Homogeneity is the hallmark of normal cartilage echotexture. Its reflectivity depends on the setting of the gain; it is anechoic at low levels of gain and shows various degrees of echogenicity according to the increment of the gain value ( Fig. 10-2 ). While scanning the cartilage, settings of the ultrasound equipment must be changed to check the persistence of the cartilage layer homogeneity at different levels of gain value.
Visualization of the superficial margin is fundamental for the accurate measurement of the cartilage thickness. The hyaline cartilage thickness ranges from 0.1 mm at the head of the proximal phalanx to 2.8 mm at the lateral femoral condyle of the knee ( Fig. 10-3 ). The thickness of the hyaline cartilage at the metacarpal head ranges from 0.2 to 0.5 mm.

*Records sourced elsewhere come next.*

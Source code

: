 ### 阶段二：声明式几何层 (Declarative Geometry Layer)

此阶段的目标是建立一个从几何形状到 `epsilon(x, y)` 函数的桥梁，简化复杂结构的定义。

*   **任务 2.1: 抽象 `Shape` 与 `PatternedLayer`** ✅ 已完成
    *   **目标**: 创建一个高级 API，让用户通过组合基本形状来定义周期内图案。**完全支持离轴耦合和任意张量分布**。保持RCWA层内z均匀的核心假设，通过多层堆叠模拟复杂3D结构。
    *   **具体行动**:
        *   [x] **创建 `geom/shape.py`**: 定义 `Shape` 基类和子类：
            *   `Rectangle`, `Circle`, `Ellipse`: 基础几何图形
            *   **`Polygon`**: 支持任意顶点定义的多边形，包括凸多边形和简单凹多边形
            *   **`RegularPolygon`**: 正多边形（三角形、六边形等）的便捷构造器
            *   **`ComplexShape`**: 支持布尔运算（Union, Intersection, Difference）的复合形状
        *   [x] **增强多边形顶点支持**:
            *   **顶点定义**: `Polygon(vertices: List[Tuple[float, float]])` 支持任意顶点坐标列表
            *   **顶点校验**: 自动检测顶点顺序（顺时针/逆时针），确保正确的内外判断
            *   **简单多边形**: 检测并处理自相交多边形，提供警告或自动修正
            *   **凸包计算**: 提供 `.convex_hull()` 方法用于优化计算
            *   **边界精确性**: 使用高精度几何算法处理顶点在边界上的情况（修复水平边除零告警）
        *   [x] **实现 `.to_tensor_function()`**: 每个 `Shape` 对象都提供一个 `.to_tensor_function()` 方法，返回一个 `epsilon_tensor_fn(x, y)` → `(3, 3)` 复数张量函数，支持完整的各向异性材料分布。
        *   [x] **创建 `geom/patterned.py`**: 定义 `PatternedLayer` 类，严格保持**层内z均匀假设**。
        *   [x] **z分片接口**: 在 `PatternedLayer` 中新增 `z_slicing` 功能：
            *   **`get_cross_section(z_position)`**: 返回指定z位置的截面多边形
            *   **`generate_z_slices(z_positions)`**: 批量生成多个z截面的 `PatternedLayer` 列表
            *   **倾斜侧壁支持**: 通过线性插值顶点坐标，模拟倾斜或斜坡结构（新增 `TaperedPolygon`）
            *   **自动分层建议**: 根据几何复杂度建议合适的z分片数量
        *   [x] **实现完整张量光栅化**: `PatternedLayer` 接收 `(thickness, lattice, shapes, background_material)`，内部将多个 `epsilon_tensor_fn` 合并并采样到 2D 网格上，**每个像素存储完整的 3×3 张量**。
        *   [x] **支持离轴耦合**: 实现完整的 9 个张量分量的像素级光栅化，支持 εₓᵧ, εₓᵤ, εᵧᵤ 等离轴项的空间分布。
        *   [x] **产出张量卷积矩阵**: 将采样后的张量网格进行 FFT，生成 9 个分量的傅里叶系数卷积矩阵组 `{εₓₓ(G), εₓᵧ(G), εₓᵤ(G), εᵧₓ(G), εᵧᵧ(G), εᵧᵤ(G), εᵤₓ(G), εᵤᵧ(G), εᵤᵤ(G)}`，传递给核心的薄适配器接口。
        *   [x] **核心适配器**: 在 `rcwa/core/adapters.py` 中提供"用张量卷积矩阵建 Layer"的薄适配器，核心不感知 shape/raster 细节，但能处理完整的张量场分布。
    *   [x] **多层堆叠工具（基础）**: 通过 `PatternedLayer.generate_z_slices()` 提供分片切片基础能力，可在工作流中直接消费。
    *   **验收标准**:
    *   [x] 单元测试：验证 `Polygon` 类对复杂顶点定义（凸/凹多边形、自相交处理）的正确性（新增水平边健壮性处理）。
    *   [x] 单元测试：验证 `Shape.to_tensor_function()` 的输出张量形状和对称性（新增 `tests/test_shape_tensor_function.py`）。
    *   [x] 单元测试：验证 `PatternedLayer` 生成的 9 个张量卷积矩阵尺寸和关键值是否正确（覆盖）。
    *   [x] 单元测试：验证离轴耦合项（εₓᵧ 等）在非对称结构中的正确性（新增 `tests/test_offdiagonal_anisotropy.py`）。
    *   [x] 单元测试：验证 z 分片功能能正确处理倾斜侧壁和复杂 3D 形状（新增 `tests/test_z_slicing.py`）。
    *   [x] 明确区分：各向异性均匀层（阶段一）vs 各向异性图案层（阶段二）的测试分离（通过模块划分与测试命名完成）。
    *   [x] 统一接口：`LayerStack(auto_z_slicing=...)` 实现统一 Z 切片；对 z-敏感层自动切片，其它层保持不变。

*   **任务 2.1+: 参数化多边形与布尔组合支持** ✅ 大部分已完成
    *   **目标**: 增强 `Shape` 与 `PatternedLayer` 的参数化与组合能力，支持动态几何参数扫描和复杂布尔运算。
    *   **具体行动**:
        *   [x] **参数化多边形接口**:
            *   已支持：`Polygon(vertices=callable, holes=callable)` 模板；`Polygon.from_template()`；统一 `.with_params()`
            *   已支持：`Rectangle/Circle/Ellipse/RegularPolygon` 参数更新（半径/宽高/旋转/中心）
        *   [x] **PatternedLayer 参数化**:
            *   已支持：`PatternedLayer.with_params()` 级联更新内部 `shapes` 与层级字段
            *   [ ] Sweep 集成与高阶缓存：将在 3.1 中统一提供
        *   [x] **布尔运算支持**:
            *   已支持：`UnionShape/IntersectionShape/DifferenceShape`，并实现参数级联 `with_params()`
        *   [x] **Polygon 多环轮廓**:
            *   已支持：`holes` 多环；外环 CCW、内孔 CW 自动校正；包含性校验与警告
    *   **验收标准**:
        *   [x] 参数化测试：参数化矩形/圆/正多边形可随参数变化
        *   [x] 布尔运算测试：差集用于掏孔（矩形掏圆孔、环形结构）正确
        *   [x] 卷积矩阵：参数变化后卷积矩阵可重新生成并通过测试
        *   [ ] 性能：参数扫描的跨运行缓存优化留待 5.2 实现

Normal fibrocartilage appears as a structure with a punctate, homogeneous echogenicity. Because of the acoustic barrier, only the outer portion of the menisci can be visualized by ultrasound. The presence of a lesion cannot be excluded by ultrasound.
Abnormal Cartilage
Osteoarthritis
Several ultrasound abnormalities can be detected in patients with osteoarthritis involving the cartilage layer and margins. Both margins can show some degree of irregularity or discontinuity, or both. The margins’ integrity must be carefully assessed with the ultrasound beam’s direction maintained perpendicular to the area of interest, and all pathologic findings must be depicted on at least two perpendicular scans. Echotexture inhomogeneity due to a patchy increment of echogenicity can be regarded as an early sign of a cartilage lesion and may correspond to fibrillation or cleft formation. Particular attention must be paid to the machine settings to differentiate this pathologic finding from an artifact generated by relatively high levels of gain.
Various degrees of cartilage layer thinning can be observed in patients with osteoarthritis. Cartilage narrowing may be focal or diffuse ( Figs. 10-4 to 10-6 ). In patients with advanced disease, accurate assessment of the cartilage thickness can be impaired by poor visualization of the superficial margin.